生産の基本論~ものづくりの達人になるためにおさえるべきツボ~【第6回 合理化の3S】
文責:ジェムコ日本経営 コンサルタント 原 正俊
皆さんは、「IE」という言葉をご存じでしょうか?IEは、Industrial Engineering の略称で「生産工学」などと呼ばれ、「生産性向上」と「原価低減」を行うものです。これからこの「IE」の考え方に関する情報をコラムでお届けしてまいります。
6回目の今回は、「合理化の3S」についてです。
合理化の3Sとは?
合理化の3Sは知っている方も多いのではないでしょうか?知らない方のために簡単に解説すると、合理化の3Sとは下記のことを言います。
①単純化(simplification)
②専門化(specialization)
③標準化(standardization)
単純化・専門化・標準化のそれぞれの違い
作業は「単純化」すれば、リズムもつかみやすいし、習熟も早く、必要な工具や用具も少なくて済みます。
逆に、作業を「専門化」すれば、特定の作業に習熟するし、知識も増えます。いくつもの業務を掛け持ちするのは負担も大きくロスも大きくなるので、専門化することのメリットはあると思います。
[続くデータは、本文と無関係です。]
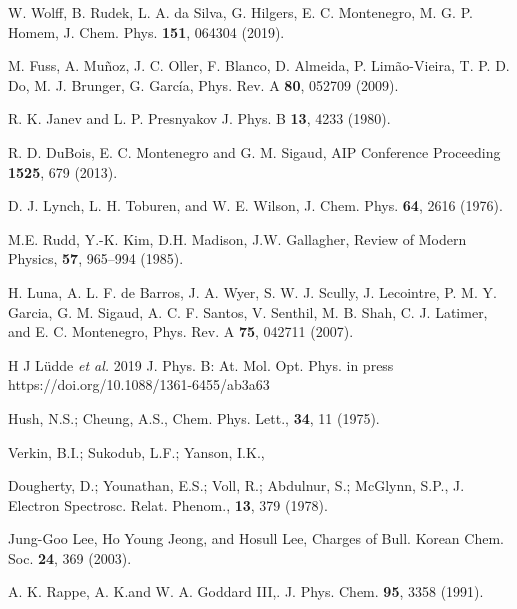 \documentclass[10pt,showpacs,showkeys,twocolumn]{revtex4}
\begin{document}
\begin{thebibliography}{}
W. Wolff, B. Rudek, L. A. da Silva, G. Hilgers, E. C. Montenegro, 
M. G. P. Homem,
J. Chem. Phys. \textbf{151}, 064304 (2019).

M. Fuss, A. Muñoz, J. C. Oller, F. Blanco, D. Almeida, P. Limão-Vieira, 
T. P. D. Do, M. J. Brunger, G. Garc\'{i}a,
Phys. Rev. A \textbf{80}, 052709 (2009).

R. K. Janev and L. P. Presnyakov 
J. Phys. B \textbf{13}, 4233 (1980).

R. D. DuBois, E. C. Montenegro and G. M. Sigaud,
AIP Conference Proceeding \textbf{1525}, 679 (2013).

D. J. Lynch, L. H. Toburen, and W. E. Wilson,
J. Chem. Phys. \textbf{64}, 2616 (1976).

M.E. Rudd, Y.-K. Kim, D.H. Madison, J.W. Gallagher,
Review of Modern Physics, \textbf{57}, 965--994 (1985).

H. Luna, A. L. F. de Barros, J. A. Wyer, S. W. J. Scully, J. Lecointre, 
P. M. Y. Garcia, G. M. Sigaud, A. C. F. Santos, V. Senthil, M. B. Shah, 
C. J. Latimer, and E. C. Montenegro,
Phys. Rev. A \textbf{75}, 042711 (2007).

H J L\"udde {\it et al.} 2019 
J. Phys. B: At. Mol. Opt. Phys. in press 
https://doi.org/10.1088/1361-6455/ab3a63

Hush, N.S.; Cheung, A.S., 
Chem. Phys. Lett., \textbf{34}, 11 (1975).

Verkin, B.I.; Sukodub, L.F.; Yanson, I.K., 

Dougherty, D.; Younathan, E.S.; Voll, R.; Abdulnur, S.; McGlynn, S.P., 
J. Electron Spectrosc. Relat. Phenom., \textbf{13}, 379 (1978).

Jung-Goo Lee, Ho Young Jeong, and Hosull Lee, Charges of
Bull. Korean Chem. Soc. \textbf{24}, 369 (2003).

A. K. Rappe, A. K.and W. A. Goddard III,. 
J. Phys. Chem. \textbf{95}, 3358 (1991).

\end{thebibliography}
\end{document}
また、作業を「標準化」することで、だれでも同じ出来栄えで作業ができるようになります。処理するスピードが一定化するので、計画も組みやすくなります。
「事務作業の改善」についての事例
一つ、事務作業の改善についての事例をご紹介します。以前の話にはなりますが、あるメーカーの受注センターでの話です。
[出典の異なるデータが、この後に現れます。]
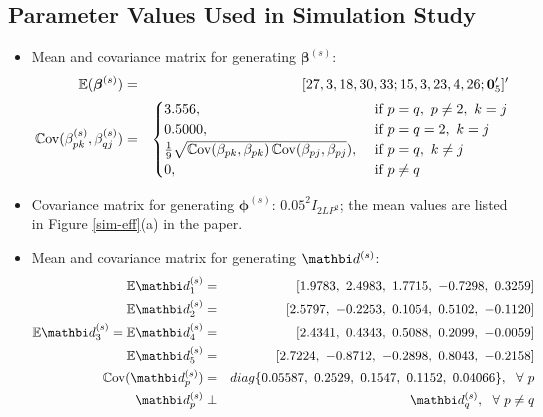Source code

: \documentclass[12pt,titlepage,fleqn]{article}
\newcommand{\Cov}{\mathop{\rm {\mathbb C}ov}\nolimits}%
\newcommand{\E}{{\mathbb E}}
\newcommand{\1}{{\bm 1}}
\newcommand{\vd}{\mathbi d}
\newcommand{\vzero}{\mathbf{0}}
\newcommand{\vbeta}{\boldsymbol \beta}
\newcommand{\vphi}{\boldsymbol \phi}
\newcommand{\s}{^{(s)}}
\begin{document}
\subsection*{Parameter Values Used in Simulation Study} 
\begin{itemize}
\item Mean and covariance matrix for generating $\vbeta\s$:
\vspace{-.1in}
\begin{eqnarray*}
\E(\vbeta\s) &=& [27,  3,  18, 30, 33; 15,  3, 23, 4, 26; \vzero_5']'\\
\Cov(\beta_{pk}\s, \beta_{qj}\s) &=&
\begin{cases}
3.556, &\text{ if } p=q, ~p\ne 2, ~k=j\\
0.5000, &\text{ if } p=q=2, ~k=j\\
\frac{1}{9}\sqrt{\Cov(\beta_{pk}, \beta_{pk})\Cov(\beta_{pj}, \beta_{pj}}), &\text{ if } p=q, ~k\ne j\\
0, &\text{ if } p\ne q
\end{cases}
\end{eqnarray*}

\item Covariance matrix for generating $\vphi\s$: $0.05^2I_{2LP^2}$; the mean values are listed in Figure \ref{sim-eff}(a) in the paper.  
\item Mean and covariance matrix for generating $\vd\s$:
\begin{eqnarray*}
\E\vd_1\s &=& [1.9783, ~ 2.4983, ~ 1.7715,~ -0.7298, ~ 0.3259]\\
\E\vd_2\s &=& [2.5797, ~-0.2253,~  0.1054, ~ 0.5102,~ -0.1120]\\
\E\vd_3\s = \E\vd_4\s &=& [2.4341, ~ 0.4343, ~ 0.5088, ~ 0.2099,~ -0.0059]\\
\E\vd_5\s &=& [2.7224,~ -0.8712,~ -0.2898, ~ 0.8043,~ -0.2158]\\ 
\Cov(\vd_{p}\s) &=& diag\{0.05587,~ 0.2529, ~0.1547, ~0.1152, ~0.04066\}, ~~\forall ~p\\
\vd_{p}\s &\perp& \vd_{q}\s, ~~ \forall ~p\ne q
\end{eqnarray*}



\end{itemize}
\end{document}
大勢のオペレーターが全国の代理店や卸店からの注文をさばいていきます。締切時間が決まっていて、注文を集計してその日に出荷するための伝票を作成するのもオペレーターの役目です。注文は当時まだFAXが中心でした。問題は注文が集中すると時間がかかり締切時間に間に合わないこと。そうすると出荷伝票の出力も遅れて、荷物の積み込みも遅れてしまいます。当然トラックの出発も遅れてしまいます。さらにかなり遅れた場合には一部の注文を積み込まずに出発させて、後から1便を仕立てて出荷することも行われていました。ここで発生するロスは運転手の待機時間への支払いと、予定外の運賃発生でした。もちろんオペレーターの残業も発生します。
注文受付と確認、コンピューターへの入力、電話対応が締切までの主な作業です。
作業風景をビデオに取り確認してみるといくつかの点で問題が見つかりました。
1つはFAX注文用紙をひっきりなしに取りに行ってるために歩くこと。2つは入力作業中に電話がかかってきて作業が中断されること。手書きのFAXが多いので間違えないように客先に電話を掛けることが多いこと。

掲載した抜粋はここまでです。